> **WHAT TO PRODUCE**
Please reproduce the listing in its entirety, exactly as shown.

> **PROVIDED DATA**

Start of Block

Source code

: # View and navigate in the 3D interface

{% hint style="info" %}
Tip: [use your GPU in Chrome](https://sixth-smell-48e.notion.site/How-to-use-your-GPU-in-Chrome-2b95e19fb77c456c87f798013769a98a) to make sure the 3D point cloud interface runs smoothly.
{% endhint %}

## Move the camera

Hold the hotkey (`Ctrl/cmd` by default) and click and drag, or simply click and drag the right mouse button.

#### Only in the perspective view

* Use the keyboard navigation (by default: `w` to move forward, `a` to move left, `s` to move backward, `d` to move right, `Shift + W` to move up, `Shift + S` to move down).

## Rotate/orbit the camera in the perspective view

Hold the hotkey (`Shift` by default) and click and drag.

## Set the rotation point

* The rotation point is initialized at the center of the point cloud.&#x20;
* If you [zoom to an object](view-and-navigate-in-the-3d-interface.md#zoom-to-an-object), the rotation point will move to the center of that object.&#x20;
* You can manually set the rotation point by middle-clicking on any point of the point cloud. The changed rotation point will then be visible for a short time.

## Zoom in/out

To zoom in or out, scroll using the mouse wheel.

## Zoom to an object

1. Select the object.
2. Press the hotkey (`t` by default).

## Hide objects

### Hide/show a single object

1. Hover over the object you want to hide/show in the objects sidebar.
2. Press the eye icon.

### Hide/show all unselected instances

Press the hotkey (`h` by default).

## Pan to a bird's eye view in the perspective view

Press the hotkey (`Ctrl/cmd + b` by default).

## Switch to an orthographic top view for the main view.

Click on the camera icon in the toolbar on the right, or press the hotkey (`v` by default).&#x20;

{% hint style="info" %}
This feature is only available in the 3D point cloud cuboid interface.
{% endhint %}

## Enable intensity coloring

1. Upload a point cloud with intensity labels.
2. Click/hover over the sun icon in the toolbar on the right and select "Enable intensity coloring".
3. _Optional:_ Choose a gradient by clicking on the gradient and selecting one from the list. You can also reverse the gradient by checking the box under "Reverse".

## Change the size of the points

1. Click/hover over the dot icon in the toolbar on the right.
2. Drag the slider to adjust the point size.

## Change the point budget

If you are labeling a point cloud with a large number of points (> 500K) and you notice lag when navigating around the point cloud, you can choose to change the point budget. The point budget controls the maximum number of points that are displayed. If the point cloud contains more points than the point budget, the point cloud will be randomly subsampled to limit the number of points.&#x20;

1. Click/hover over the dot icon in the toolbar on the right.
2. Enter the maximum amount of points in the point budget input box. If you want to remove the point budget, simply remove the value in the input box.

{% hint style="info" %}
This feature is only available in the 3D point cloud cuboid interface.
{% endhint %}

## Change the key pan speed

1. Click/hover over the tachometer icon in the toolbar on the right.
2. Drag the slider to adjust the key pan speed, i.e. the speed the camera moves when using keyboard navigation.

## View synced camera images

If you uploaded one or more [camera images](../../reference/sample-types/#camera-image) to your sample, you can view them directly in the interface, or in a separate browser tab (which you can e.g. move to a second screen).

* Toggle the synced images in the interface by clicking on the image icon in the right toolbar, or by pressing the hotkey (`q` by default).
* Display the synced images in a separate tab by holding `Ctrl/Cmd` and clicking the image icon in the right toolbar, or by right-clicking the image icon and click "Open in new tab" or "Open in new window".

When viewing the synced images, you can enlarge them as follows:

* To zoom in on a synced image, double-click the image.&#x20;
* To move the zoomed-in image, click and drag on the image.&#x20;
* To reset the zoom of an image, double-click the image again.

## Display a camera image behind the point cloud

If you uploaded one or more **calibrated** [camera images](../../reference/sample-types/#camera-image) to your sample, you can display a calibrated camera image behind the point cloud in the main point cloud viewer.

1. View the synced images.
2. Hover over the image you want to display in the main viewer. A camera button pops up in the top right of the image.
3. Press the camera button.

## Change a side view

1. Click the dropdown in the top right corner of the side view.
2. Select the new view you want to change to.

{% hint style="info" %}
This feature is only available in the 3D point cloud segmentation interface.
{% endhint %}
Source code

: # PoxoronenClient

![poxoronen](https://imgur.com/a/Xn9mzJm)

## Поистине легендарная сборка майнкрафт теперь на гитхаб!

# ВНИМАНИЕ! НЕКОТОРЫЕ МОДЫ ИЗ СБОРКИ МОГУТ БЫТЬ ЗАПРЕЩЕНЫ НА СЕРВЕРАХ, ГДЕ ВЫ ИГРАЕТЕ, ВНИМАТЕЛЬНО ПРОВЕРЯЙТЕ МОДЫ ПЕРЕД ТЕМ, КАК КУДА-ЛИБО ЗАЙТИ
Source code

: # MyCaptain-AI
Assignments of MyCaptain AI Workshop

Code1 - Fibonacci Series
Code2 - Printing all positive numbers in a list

End of Block

> **FINISHED TASK**
Source code

: # View and navigate in the 3D interface

{% hint style="info" %}
Tip: [use your GPU in Chrome](https://sixth-smell-48e.notion.site/How-to-use-your-GPU-in-Chrome-2b95e19fb77c456c87f798013769a98a) to make sure the 3D point cloud interface runs smoothly.
{% endhint %}

## Move the camera

Hold the hotkey (`Ctrl/cmd` by default) and click and drag, or simply click and drag the right mouse button.

#### Only in the perspective view

* Use the keyboard navigation (by default: `w` to move forward, `a` to move left, `s` to move backward, `d` to move right, `Shift + W` to move up, `Shift + S` to move down).

## Rotate/orbit the camera in the perspective view

Hold the hotkey (`Shift` by default) and click and drag.

## Set the rotation point

* The rotation point is initialized at the center of the point cloud.&#x20;
* If you [zoom to an object](view-and-navigate-in-the-3d-interface.md#zoom-to-an-object), the rotation point will move to the center of that object.&#x20;
* You can manually set the rotation point by middle-clicking on any point of the point cloud. The changed rotation point will then be visible for a short time.

## Zoom in/out

To zoom in or out, scroll using the mouse wheel.

## Zoom to an object

1. Select the object.
2. Press the hotkey (`t` by default).

## Hide objects

### Hide/show a single object

1. Hover over the object you want to hide/show in the objects sidebar.
2. Press the eye icon.

### Hide/show all unselected instances

Press the hotkey (`h` by default).

## Pan to a bird's eye view in the perspective view

Press the hotkey (`Ctrl/cmd + b` by default).

## Switch to an orthographic top view for the main view.

Click on the camera icon in the toolbar on the right, or press the hotkey (`v` by default).&#x20;

{% hint style="info" %}
This feature is only available in the 3D point cloud cuboid interface.
{% endhint %}

## Enable intensity coloring

1. Upload a point cloud with intensity labels.
2. Click/hover over the sun icon in the toolbar on the right and select "Enable intensity coloring".
3. _Optional:_ Choose a gradient by clicking on the gradient and selecting one from the list. You can also reverse the gradient by checking the box under "Reverse".

## Change the size of the points

1. Click/hover over the dot icon in the toolbar on the right.
2. Drag the slider to adjust the point size.

## Change the point budget

If you are labeling a point cloud with a large number of points (> 500K) and you notice lag when navigating around the point cloud, you can choose to change the point budget. The point budget controls the maximum number of points that are displayed. If the point cloud contains more points than the point budget, the point cloud will be randomly subsampled to limit the number of points.&#x20;

1. Click/hover over the dot icon in the toolbar on the right.
2. Enter the maximum amount of points in the point budget input box. If you want to remove the point budget, simply remove the value in the input box.

{% hint style="info" %}
This feature is only available in the 3D point cloud cuboid interface.
{% endhint %}

## Change the key pan speed

1. Click/hover over the tachometer icon in the toolbar on the right.
2. Drag the slider to adjust the key pan speed, i.e. the speed the camera moves when using keyboard navigation.

## View synced camera images

If you uploaded one or more [camera images](../../reference/sample-types/#camera-image) to your sample, you can view them directly in the interface, or in a separate browser tab (which you can e.g. move to a second screen).

* Toggle the synced images in the interface by clicking on the image icon in the right toolbar, or by pressing the hotkey (`q` by default).
* Display the synced images in a separate tab by holding `Ctrl/Cmd` and clicking the image icon in the right toolbar, or by right-clicking the image icon and click "Open in new tab" or "Open in new window".

When viewing the synced images, you can enlarge them as follows:

* To zoom in on a synced image, double-click the image.&#x20;
* To move the zoomed-in image, click and drag on the image.&#x20;
* To reset the zoom of an image, double-click the image again.

## Display a camera image behind the point cloud

If you uploaded one or more **calibrated** [camera images](../../reference/sample-types/#camera-image) to your sample, you can display a calibrated camera image behind the point cloud in the main point cloud viewer.

1. View the synced images.
2. Hover over the image you want to display in the main viewer. A camera button pops up in the top right of the image.
3. Press the camera button.

## Change a side view

1. Click the dropdown in the top right corner of the side view.
2. Select the new view you want to change to.

{% hint style="info" %}
This feature is only available in the 3D point cloud segmentation interface.
{% endhint %}
Source code

: # PoxoronenClient

![poxoronen](https://imgur.com/a/Xn9mzJm)

## Поистине легендарная сборка майнкрафт теперь на гитхаб!

# ВНИМАНИЕ! НЕКОТОРЫЕ МОДЫ ИЗ СБОРКИ МОГУТ БЫТЬ ЗАПРЕЩЕНЫ НА СЕРВЕРАХ, ГДЕ ВЫ ИГРАЕТЕ, ВНИМАТЕЛЬНО ПРОВЕРЯЙТЕ МОДЫ ПЕРЕД ТЕМ, КАК КУДА-ЛИБО ЗАЙТИ
Source code

: # MyCaptain-AI
Assignments of MyCaptain AI Workshop

Code1 - Fibonacci Series
Code2 - Printing all positive numbers in a list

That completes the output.